Segment Open

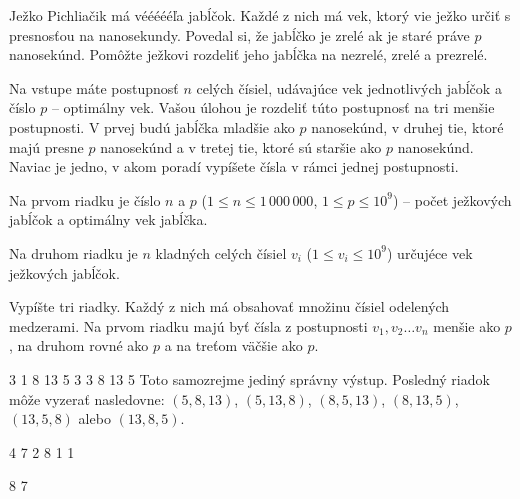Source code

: 




Ježko Pichliačik má véééééľa jabĺčok. Každé z nich má vek, ktorý vie ježko určiť s presnosťou na
nanosekundy. Povedal si, že jabĺčko je zrelé ak je staré práve $p$ nanosekúnd. Pomôžte ježkovi
rozdeliť jeho jabĺčka na nezrelé, zrelé a prezrelé.


Na vstupe máte postupnosť $n$ celých čísiel, udávajúce vek jednotlivých jabĺčok a číslo $p$ --
optimálny vek. Vašou úlohou je rozdeliť túto postupnosť na tri menšie postupnosti. V prvej budú
jabĺčka mladšie ako $p$ nanosekúnd, v druhej tie, ktoré majú presne $p$ nanosekúnd a v tretej tie, ktoré sú
staršie ako $p$ nanosekúnd. Naviac je jedno, v akom poradí vypíšete čísla v rámci jednej
postupnosti.


Na prvom riadku je číslo $n$ a $p$ ($1 \leq n \leq 1\,000\,000$, $1\leq p\leq 10^9$) -- počet
ježkových jabĺčok a optimálny vek jabĺčka.

Na druhom riadku je $n$ kladných celých čísiel $v_i$ ($1 \leq v_i \leq 10^9$) určujéce vek ježkových
jabĺčok.


Vypíšte tri riadky. Každý z nich má obsahovať množinu čísiel odelených medzerami. Na prvom riadku
majú byť čísla z postupnosti $v_1, v_2 \dots v_n$ menšie ako $p$, na druhom rovné ako $p$ a na
treťom väčšie ako $p$.


 3
1 8 13 5 3
3
8 13 5
\komentar
Toto samozrejme jediný správny výstup. Posledný riadok môže vyzerať nasledovne: $(5, 8, 13)$, $(5,
13, 8)$, $(8, 5, 13)$, $(8, 13, 5)$, $(13, 5, 8)$ alebo $(13, 8, 5)$. 
\koniec

 4
7 2 8 1
 1

8 7
\koniec


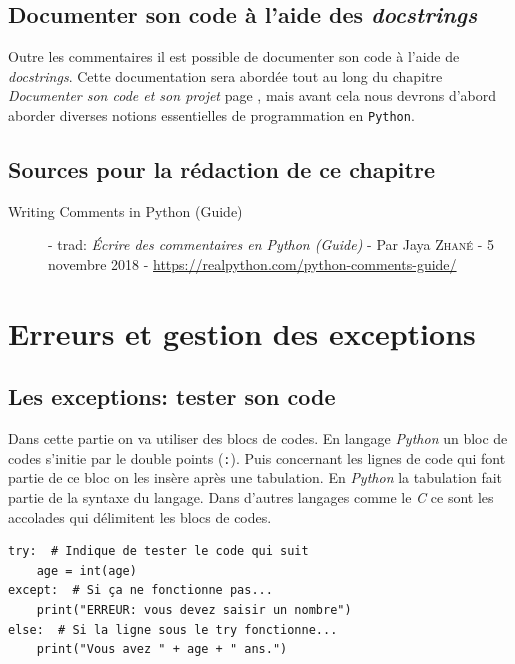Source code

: \documentclass[a4paper,12pt]{book}
\begin{document}
\section{Documenter son code à l'aide des \textit{docstrings}}\label{documenteravecdocstring}
Outre les commentaires il est possible de documenter son code à l'aide de \textit{docstrings}. Cette documentation sera abordée tout au long du chapitre \textit{Documenter son code et son projet} page \pageref{documentercodeprojet}, mais avant cela nous devrons d'abord aborder diverses notions essentielles de programmation en \texttt{Python}.
\medskip
 
 \section*{Sources pour la rédaction de ce chapitre}
\begin{description}
	\item[Writing Comments in Python (Guide)] - trad: \og \textit{Écrire des commentaires en Python (Guide)} \fg{} - Par Jaya \textsc{Zhané} - 5 novembre 2018 - \url{https://realpython.com/python-comments-guide/}
\end{description}
\medskip

\chapter{Erreurs et gestion des exceptions}
\section{Les exceptions: tester son code}
Dans cette partie on va utiliser des blocs de codes. En langage \textit{Python} un bloc de codes s'initie par le double points (\texttt{:}). Puis concernant les lignes de code qui font partie de ce bloc on les insère après une tabulation. En \textit{Python} la tabulation fait partie de la syntaxe du langage. Dans d'autres langages comme le \textit{C} ce sont les accolades qui délimitent les blocs de codes.
\medskip

\begin{lstlisting}
try:  # Indique de tester le code qui suit
    age = int(age)
except:  # Si ça ne fonctionne pas...
    print("ERREUR: vous devez saisir un nombre")
else:  # Si la ligne sous le try fonctionne...
    print("Vous avez " + age + " ans.")
\end{lstlisting}
\medskip
\end{document}
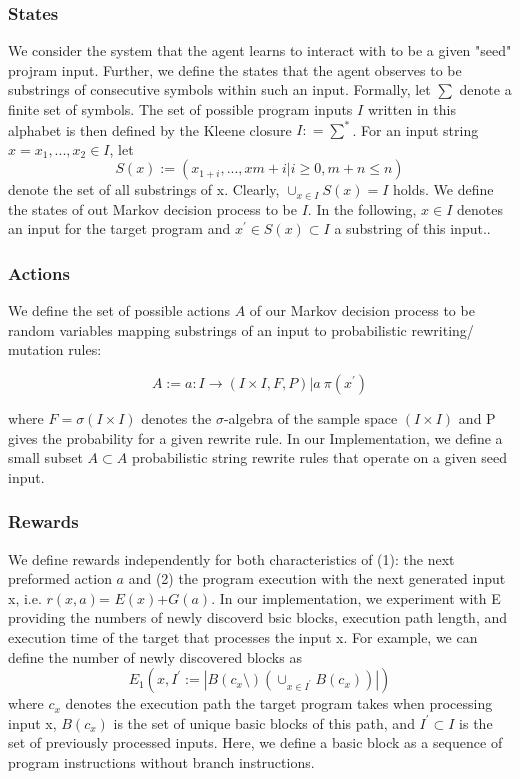 \subsubsection{States}
We consider the system that the agent learns to interact with to be a given "seed" projram input. Further, we define the states that the agent observes to be substrings of consecutive symbols within such an input. Formally, let $\sum$ denote a finite set of symbols. The set of possible program inputs $I$ written in this alphabet is then defined by the Kleene closure $I : = \sum^{*}$. For an input string $x = x_{1}, ..., x_{2} \in I$, let
$$S(x) := {(x_{1+i}, ..., x{m+i} | i\geq 0, m+n \leq n)}$$
denote the set of all substrings of x. Clearly, $\cup_{x\in I}S(x) = I$ holds. We define the states of out Markov decision process to be $I$. In the following, $x\in I$ denotes an input for the target program and $x^{'} \in S(x) \subset I$ a substring of this input..

\subsubsection{Actions}
We define the set of possible actions $A$ of our Markov decision process to be random variables mapping substrings of an input to probabilistic rewriting/ mutation rules:

$$A:={a:I \rightarrow (I \times I, F, P)|a~\pi(x^{'})}$$

where $F = \sigma (I \times I)$ denotes the $\sigma$-algebra of the sample space $(I \times I)$ and P gives the probability for a given rewrite rule. In our Implementation, we define a small subset $A \subset A$ probabilistic string rewrite rules that operate on a given seed input.

\subsubsection{Rewards}
We define rewards independently for both characteristics of (1): the next preformed action $a$ and (2) the program execution with the next generated input x, i.e. $r(x,a)$= $E(x)$+$G(a)$.
In our implementation, we experiment with E providing the numbers of newly discoverd bsic blocks, execution path length,  and execution time of the target that processes the input x. For example, we can define the number of newly discovered blocks as 
$$E_{1}(x, I^{'} := |B(c_{x} \setminus) (\cup_{x\in I^{'}}B(c_{x}))|)$$
where $c_{x}$ denotes the execution path the target program takes when processing input x, $B(c_{x})$ is the set of unique basic blocks of this path, and $I^{'} \subset I$ is the set of previously processed inputs. Here, we define a basic block as a sequence of program instructions without branch instructions.

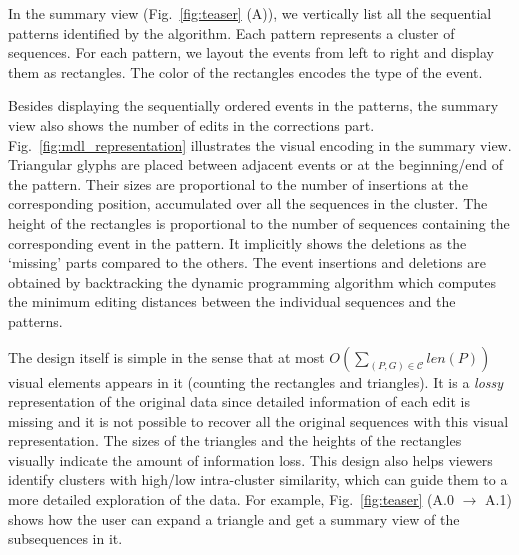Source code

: In the summary view (Fig.~\ref{fig:teaser} (A)), we vertically list all the sequential patterns identified by the algorithm. Each pattern represents a cluster of sequences. For each pattern, we layout the events from left to right and display them as rectangles. The color of the rectangles encodes the type of the event. 

Besides displaying the sequentially ordered events in the patterns, the summary view also shows the number of edits in the corrections part. Fig.~\ref{fig:mdl_representation} illustrates the visual encoding in the summary view. Triangular glyphs are placed between adjacent events or at the beginning/end of the pattern. Their sizes are proportional to the number of insertions at the corresponding position, accumulated over all the sequences in the cluster. The height of the rectangles is proportional to the number of sequences containing the corresponding event in the pattern. It implicitly shows the deletions as the `missing' parts compared to the others. The event insertions and deletions are obtained by backtracking the dynamic programming algorithm which computes the minimum editing distances between the individual sequences and the patterns.

The design itself is simple in the sense that at most $O(\sum_{(P, G) \in \mathscr{C}}len(P))$ visual elements appears in it (counting the rectangles and triangles). It is a \textit{lossy} representation of the original data since detailed information of each edit is missing and it is not possible to recover all the original sequences with this visual representation. The sizes of the triangles and the heights of the rectangles visually indicate the amount of information loss. This design also helps viewers identify clusters with high/low intra-cluster similarity, which can guide them to a more detailed exploration of the data. For example, Fig.~\ref{fig:teaser} (A.0 $\rightarrow$ A.1) shows how the user can expand a triangle and get a summary view of the subsequences in it. 


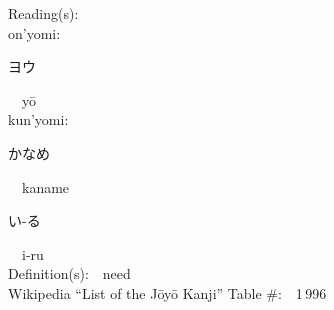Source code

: \begin{multicols}{2}
Reading(s):\ \ \\
{\hspace*{1em}}on'yomi:\ \ \\
{\hspace*{2em}}{\begin{CJK}{UTF8}{min} ヨウ \end{CJK}}\ \ y\=o\ \ \\
{\hspace*{1em}}kun'yomi:\ \ \\
{\hspace*{2em}}{\begin{CJK}{UTF8}{min} かなめ \end{CJK}}\ \ kaname\ \ \\
{\hspace*{2em}}{\begin{CJK}{UTF8}{min} い-る \end{CJK}}\ \ i-ru\ \ \\
Definition(s):\ \ need \\
Wikipedia ``List of the J\=oy\=o Kanji'' Table \#:\ \ 1\,996 \\
\ \ \\
\end{multicols}



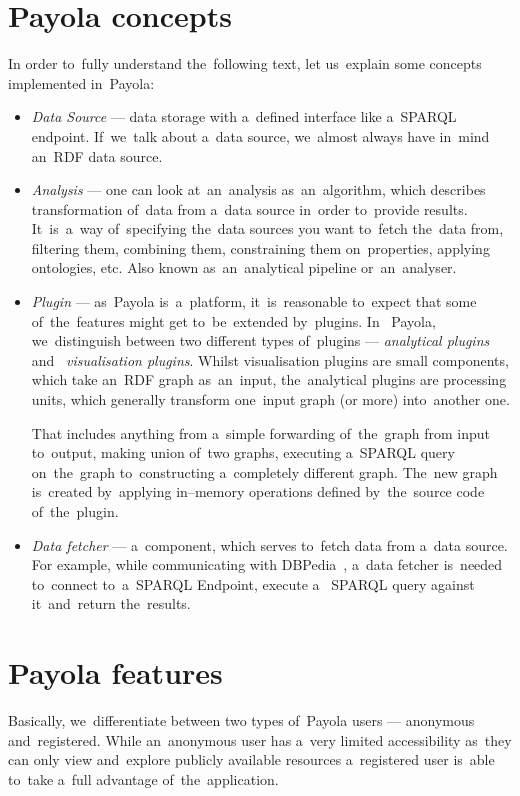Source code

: \section{Payola concepts}
In order to~fully understand the~following text, let us~explain some concepts 
implemented in~Payola:
\begin{itemize}
  \item \emph{Data Source} --- data storage with a~defined interface like a~SPARQL endpoint.
  If~we~talk about a~data source, we~almost always have in~mind an~RDF data source.
  
  \item \emph{Analysis} --- one can look at~an~analysis as~an~algorithm, which 
  describes transformation of~data from a~data source in~order to~provide results. 
  It~is~a~way of~specifying the~data sources you want to~fetch the~data from, 
  filtering them, combining them, constraining them on~properties, applying 
  ontologies, etc. Also known as~an~analytical pipeline or~an~analyser.  
  
  \item \emph{Plugin} --- as~Payola is~a~platform, it~is~reasonable to~expect that 
  some of~the~features might get to~be~extended by~plugins. In~  Payola, we~distinguish between two different types of~plugins --- \emph{analytical plugins} and~  \emph{visualisation plugins}. Whilst visualisation plugins are small components, 
  which take an~RDF graph as~an~input, the~analytical plugins are processing 
  units, which generally transform one~input graph (or more) into~another one.
  
  That includes anything from a~simple forwarding of~the~graph from input to~output, 
  making union of~two graphs, executing a~SPARQL query on~the~graph to~constructing 
  a~completely different graph. The~new graph is~created by~applying in--memory
  operations defined by~the~source code of~the~plugin.
  
  \item \emph{Data fetcher} --- a~component, which serves to~fetch data from a~data 
  source. For example, while communicating with DBPedia~\cite{dbpedia},
  a~data fetcher is~needed to~connect to~a~SPARQL Endpoint, execute a~  SPARQL query against it~and~return the~results.
\end{itemize}

\section{Payola features}
Basically, we~differentiate between two types of~Payola users --- anonymous and~registered. 
While an~anonymous user has a~very limited accessibility as~they can only 
view and~explore publicly available resources a~registered user is~able to~take a~full advantage of~the~application.

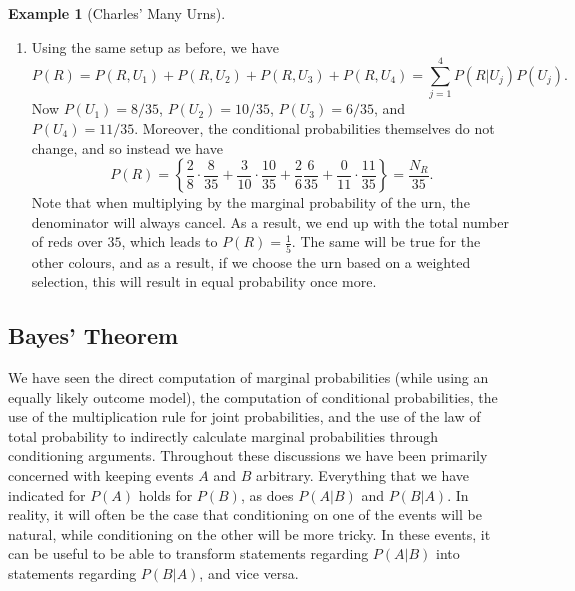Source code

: \documentclass[
  letterpaper,
  DIV=11,
  numbers=noendperiod]{scrreprt}
\theoremstyle{definition}
\theoremstyle{definition}
\newtheorem{example}{Example}[chapter]
\theoremstyle{definition}
\theoremstyle{remark}
\begin{document}
\begin{example}[Charles' Many
Urns]
\begin{tcolorbox}[enhanced jigsaw, colback=white, colframe=quarto-callout-color-frame, arc=.35mm, leftrule=.75mm, rightrule=.15mm, opacityback=0, breakable, bottomrule=.15mm, left=2mm, toprule=.15mm]
\begin{enumerate}
  Note that these probabilities sum to \(1\). In decimal these simplify
  to approximately 0.221, 0.168, 0.2, 0.206, 0.206.
\item
  Using the same setup as before, we have
  \[P(R) = P(R, U_1) + P(R, U_2) + P(R, U_3) + P(R, U_4) = \sum_{j=1}^4 P(R|U_j)P(U_j).\]
  Now \(P(U_1) = 8/35\), \(P(U_2) = 10/35\), \(P(U_3) = 6/35\), and
  \(P(U_4) = 11/35\). Moreover, the conditional probabilities themselves
  do not change, and so instead we have
  \[P(R) = \left\{\frac{2}{8}\cdot\frac{8}{35} + \frac{3}{10}\cdot\frac{10}{35} + \frac{2}{6}\frac{6}{35} + \frac{0}{11}\cdot\frac{11}{35}\right\} = \frac{N_R}{35}.\]
  Note that when multiplying by the marginal probability of the urn, the
  denominator will always cancel. As a result, we end up with the total
  number of reds over \(35\), which leads to \(P(R) = \frac{1}{5}\). The
  same will be true for the other colours, and as a result, if we choose
  the urn based on a weighted selection, this will result in equal
  probability once more.
\end{enumerate}

\end{tcolorbox}

\end{example}

\subsection{Bayes' Theorem}\label{bayes-theorem}

We have seen the direct computation of marginal probabilities (while
using an equally likely outcome model), the computation of conditional
probabilities, the use of the multiplication rule for joint
probabilities, and the use of the law of total probability to indirectly
calculate marginal probabilities through conditioning arguments.
Throughout these discussions we have been primarily concerned with
keeping events \(A\) and \(B\) arbitrary. Everything that we have
indicated for \(P(A)\) holds for \(P(B)\), as does \(P(A|B)\) and
\(P(B|A)\). In reality, it will often be the case that conditioning on
one of the events will be natural, while conditioning on the other will
be more tricky. In these events, it can be useful to be able to
transform statements regarding \(P(A|B)\) into statements regarding
\(P(B|A)\), and vice versa.
\end{document}
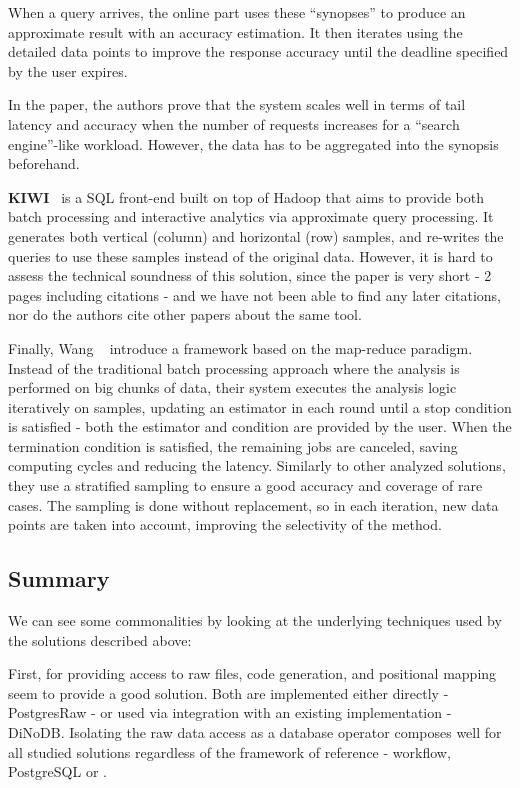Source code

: When a query arrives, the online part uses these ``synopses'' to produce 
an approximate result with an accuracy estimation. It then iterates 
using the detailed data points to improve the response accuracy until the
deadline specified by the user expires.

In the paper, the authors prove that the system scales well in terms 
of tail latency and accuracy when the number of requests increases for a 
``search engine''-like workload. However, the data has to be aggregated into 
the synopsis beforehand.

\medskip

\textbf{KIWI}~\cite{Kim2015} is a SQL front-end built on top of Hadoop that aims 
to provide both batch processing and interactive analytics via approximate
query processing. It generates both vertical (column) and horizontal (row) 
samples, and re-writes the queries to use these samples instead of the original 
data. However, it is hard to assess the technical soundness of this 
solution, since the paper is very short - 2 pages including citations -
and we have not been able to find any later citations, nor do the authors cite 
other papers about the same tool.

\medskip

Finally, Wang \etal~\cite{WangYi2015} introduce a framework based on the 
map-reduce paradigm. Instead of the traditional batch processing approach 
where the analysis is performed on big chunks of data, their system executes the 
analysis logic iteratively on samples, updating an estimator in each round 
until a stop condition is satisfied - both the estimator and condition are provided by 
the user. When the termination condition is satisfied, the remaining jobs are 
canceled, saving computing cycles and reducing the latency. Similarly to other 
analyzed solutions, they use a stratified sampling to ensure a good accuracy and 
coverage of rare cases. 
The sampling is done without replacement, so in each iteration, new data points 
are taken into account, improving the selectivity of the method.


\subsection{Summary}
We can see some commonalities by looking at the underlying techniques used by the 
solutions described above:

First, for providing access to raw files, code generation, and positional 
mapping seem to provide a good solution. Both are implemented either directly - 
PostgresRaw - or used via integration with an existing implementation - DiNoDB. 
Isolating the raw data access as a database operator composes well for all 
studied solutions regardless of the framework of reference - workflow, 
PostgreSQL or \scidb.

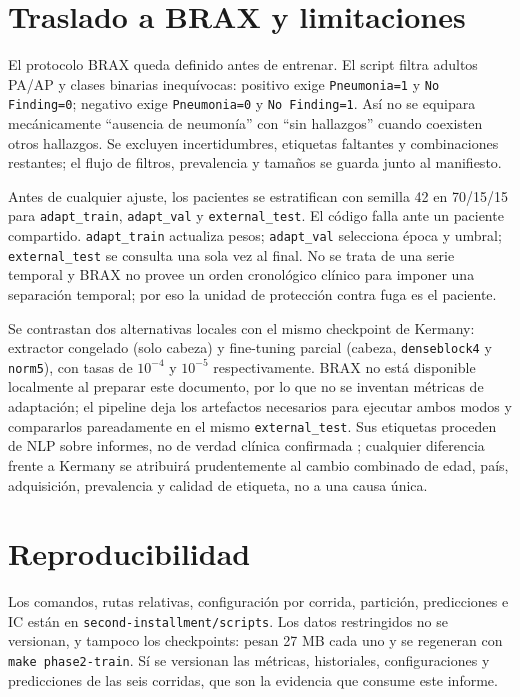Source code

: \documentclass[11pt]{article}
\begin{document}
\section{Traslado a BRAX y limitaciones}
El protocolo BRAX queda definido antes de entrenar. El script filtra adultos PA/AP y clases binarias inequívocas: positivo exige \texttt{Pneumonia=1} y \texttt{No Finding=0}; negativo exige \texttt{Pneumonia=0} y \texttt{No Finding=1}. Así no se equipara mecánicamente ``ausencia de neumonía'' con ``sin hallazgos'' cuando coexisten otros hallazgos. Se excluyen incertidumbres, etiquetas faltantes y combinaciones restantes; el flujo de filtros, prevalencia y tamaños se guarda junto al manifiesto.

Antes de cualquier ajuste, los pacientes se estratifican con semilla 42 en 70/15/15 para \texttt{adapt\_train}, \texttt{adapt\_val} y \texttt{external\_test}. El código falla ante un paciente compartido. \texttt{adapt\_train} actualiza pesos; \texttt{adapt\_val} selecciona época y umbral; \texttt{external\_test} se consulta una sola vez al final. No se trata de una serie temporal y BRAX no provee un orden cronológico clínico para imponer una separación temporal; por eso la unidad de protección contra fuga es el paciente.

Se contrastan dos alternativas locales con el mismo checkpoint de Kermany: extractor congelado (solo cabeza) y fine-tuning parcial (cabeza, \texttt{denseblock4} y \texttt{norm5}), con tasas de $10^{-4}$ y $10^{-5}$ respectivamente. BRAX no está disponible localmente al preparar este documento, por lo que no se inventan métricas de adaptación; el pipeline deja los artefactos necesarios para ejecutar ambos modos y compararlos pareadamente en el mismo \texttt{external\_test}. Sus etiquetas proceden de NLP sobre informes, no de verdad clínica confirmada \parencite{reis2022a}; cualquier diferencia frente a Kermany se atribuirá prudentemente al cambio combinado de edad, país, adquisición, prevalencia y calidad de etiqueta, no a una causa única.

\section{Reproducibilidad}
Los comandos, rutas relativas, configuración por corrida, partición, predicciones e IC están en \texttt{second-installment/scripts}. Los datos restringidos no se versionan, y tampoco los checkpoints: pesan 27 MB cada uno y se regeneran con \texttt{make phase2-train}. Sí se versionan las métricas, historiales, configuraciones y predicciones de las seis corridas, que son la evidencia que consume este informe.
\end{document}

Segment Closed

→ **The task**
Only one number is wanted: how many lines of the data above include the word "frac".

→ **Written response**
2